- [What needs to be done]
Report each line from the entries in which "शतपत" can be found.

-------- The records

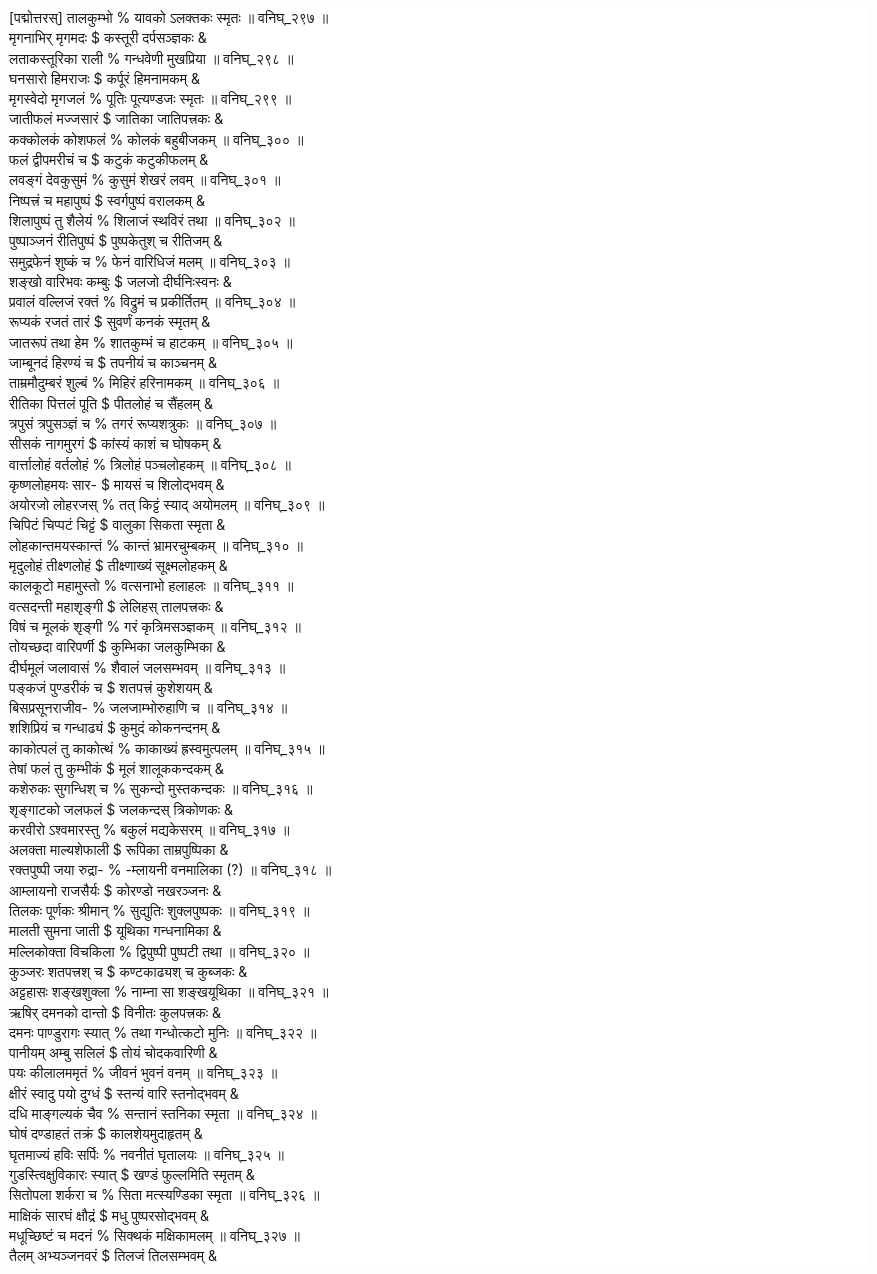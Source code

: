 [पद्मोत्तरस्] तालकुम्भो  % यावको ऽलक्तकः स्मृतः  ॥ वनिघ्_२९७ ॥  
मृगनाभिर् मृगमदः  $ कस्तूरी दर्पसञ्ज्ञकः  &  
लताकस्तूरिका राली  % गन्धवेणी मुखप्रिया  ॥ वनिघ्_२९८ ॥  
घनसारो हिमराजः  $ कर्पूरं हिमनामकम्  &  
मृगस्वेदो मृगजलं  % पूतिः पूत्यण्डजः स्मृतः  ॥ वनिघ्_२९९ ॥  
जातीफलं मज्जसारं  $ जातिका जातिपत्त्रकः  &  
कक्कोलकं कोशफलं  % कोलकं बहुबीजकम्  ॥ वनिघ्_३०० ॥  
फलं द्वीपमरीचं च  $ कटुकं कटुकीफलम्  &  
लवङ्गं देवकुसुमं  % कुसुमं शेखरं लवम्  ॥ वनिघ्_३०१ ॥  
निष्पत्त्रं च महापुष्पं  $ स्वर्गपुष्पं वरालकम्  &  
शिलापुष्पं तु शैलेयं  % शिलाजं स्थविरं तथा  ॥ वनिघ्_३०२ ॥  
पुष्पाञ्जनं रीतिपुष्पं  $ पुष्पकेतुश् च रीतिजम्  &  
समुद्रफेनं शुष्कं च  % फेनं वारिधिजं मलम्  ॥ वनिघ्_३०३ ॥  
शङ्खो वारिभवः कम्बुः  $ जलजो दीर्घनिःस्वनः  &  
प्रवालं वल्लिजं रक्तं  % विद्रुमं च प्रकीर्तितम्  ॥ वनिघ्_३०४ ॥  
रूप्यकं रजतं तारं  $ सुवर्णं कनकं स्मृतम्  &  
जातरूपं तथा हेम  % शातकुम्भं च हाटकम्  ॥ वनिघ्_३०५ ॥  
जाम्बूनदं हिरण्यं च  $ तपनीयं च काञ्चनम्  &  
ताम्रमौदुम्बरं शुल्बं  % मिहिरं हरिनामकम्  ॥ वनिघ्_३०६ ॥  
रीतिका पित्तलं पूति  $ पीतलोहं च सैंहलम्  &  
त्रपुसं त्रपुसञ्ज्ञं च  % तगरं रूप्यशत्रुकः  ॥ वनिघ्_३०७ ॥  
सीसकं नागमुरगं  $ कांस्यं काशं च घोषकम्  &  
वार्त्तालोहं वर्तलोहं  % त्रिलोहं पञ्चलोहकम्  ॥ वनिघ्_३०८ ॥  
कृष्णलोहमयः सार-  $ मायसं च शिलोद्भवम्  &  
अयोरजो लोहरजस्  % तत् किट्टं स्याद् अयोमलम्  ॥ वनिघ्_३०९ ॥  
चिपिटं चिप्पटं चिट्टं  $ वालुका सिकता स्मृता  &  
लोहकान्तमयस्कान्तं  % कान्तं भ्रामरचुम्बकम्  ॥ वनिघ्_३१० ॥  
मृदुलोहं तीक्ष्णलोहं  $ तीक्ष्णाख्यं सूक्ष्मलोहकम्  &  
कालकूटो महामुस्तो  % वत्सनाभो हलाहलः  ॥ वनिघ्_३११ ॥  
वत्सदन्ती महाशृङ्गी  $ लेलिहस् तालपत्त्रकः  &  
विषं च मूलकं शृङ्गी  % गरं कृत्रिमसञ्ज्ञकम्  ॥ वनिघ्_३१२ ॥  
तोयच्छदा वारिपर्णी  $ कुम्भिका जलकुम्भिका  &  
दीर्घमूलं जलावासं  % शैवालं जलसम्भवम्  ॥ वनिघ्_३१३ ॥  
पङ्कजं पुण्डरीकं च  $ शतपत्त्रं कुशेशयम्  &  
बिसप्रसूनराजीव-  % जलजाम्भोरुहाणि च  ॥ वनिघ्_३१४ ॥  
शशिप्रियं च गन्धाढ्यं  $ कुमुदं कोकनन्दनम्  &  
काकोत्पलं तु काकोत्थं  % काकाख्यं ह्रस्वमुत्पलम्  ॥ वनिघ्_३१५ ॥  
तेषां फलं तु कुम्भीकं  $ मूलं शालूककन्दकम्  &  
कशेरुकः सुगन्धिश् च  % सुकन्दो मुस्तकन्दकः  ॥ वनिघ्_३१६ ॥  
शृङ्गाटको जलफलं  $ जलकन्दस् त्रिकोणकः  &  
करवीरो ऽश्वमारस्तु  % बकुलं मद्यकेसरम्  ॥ वनिघ्_३१७ ॥  
अलक्ता माल्यशेफाली  $ रूपिका ताम्रपुष्पिका  &  
रक्तपुष्पी जया रुद्रा-  % -म्लायनी वनमालिका (?)  ॥ वनिघ्_३१८ ॥  
आम्लायनो राजसैर्यः  $ कोरण्डो नखरञ्जनः  &  
तिलकः पूर्णकः श्रीमान्  % सुद्युतिः शुक्लपुष्पकः  ॥ वनिघ्_३१९ ॥  
मालती सुमना जाती  $ यूथिका गन्धनामिका  &  
मल्लिकोक्ता विचकिला  % द्विपुष्पी पुष्पटी तथा  ॥ वनिघ्_३२० ॥  
कुञ्जरः शतपत्त्रश् च  $ कण्टकाढ्यश् च कुब्जकः  &  
अट्टहासः शङ्खशुक्ला  % नाम्ना सा शङ्खयूथिका  ॥ वनिघ्_३२१ ॥  
ऋषिर् दमनको दान्तो  $ विनीतः कुलपत्त्रकः  &  
दमनः पाण्डुरागः स्यात्  % तथा गन्धोत्कटो मुनिः  ॥ वनिघ्_३२२ ॥  
पानीयम् अम्बु सलिलं  $ तोयं चोदकवारिणी  &  
पयः कीलालममृतं  % जीवनं भुवनं वनम्  ॥ वनिघ्_३२३ ॥  
क्षीरं स्वादु पयो दुग्धं  $ स्तन्यं वारि स्तनोद्भवम्  &  
दधि माङ्गल्यकं चैव  % सन्तानं स्तनिका स्मृता  ॥ वनिघ्_३२४ ॥  
घोषं दण्डाहतं तक्रं  $ कालशेयमुदाहृतम्  &  
घृतमाज्यं हविः सर्पिः  % नवनीतं घृतालयः  ॥ वनिघ्_३२५ ॥  
गुडस्त्विक्षुविकारः स्यात्  $ खण्डं फुल्लमिति स्मृतम्  &  
सितोपला शर्करा च  % सिता मत्स्यण्डिका स्मृता  ॥ वनिघ्_३२६ ॥  
माक्षिकं सारघं क्षौद्रं  $ मधु पुष्परसोद्भवम्  &  
मधूच्छिष्टं च मदनं  % सिक्थकं मक्षिकामलम्  ॥ वनिघ्_३२७ ॥  
तैलम् अभ्यञ्जनवरं  $ तिलजं तिलसम्भवम्  &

----------------

- [Answer]
पङ्कजं पुण्डरीकं च  $ शतपत्त्रं कुशेशयम्  &  
कुञ्जरः शतपत्त्रश् च  $ कण्टकाढ्यश् च कुब्जकः  &  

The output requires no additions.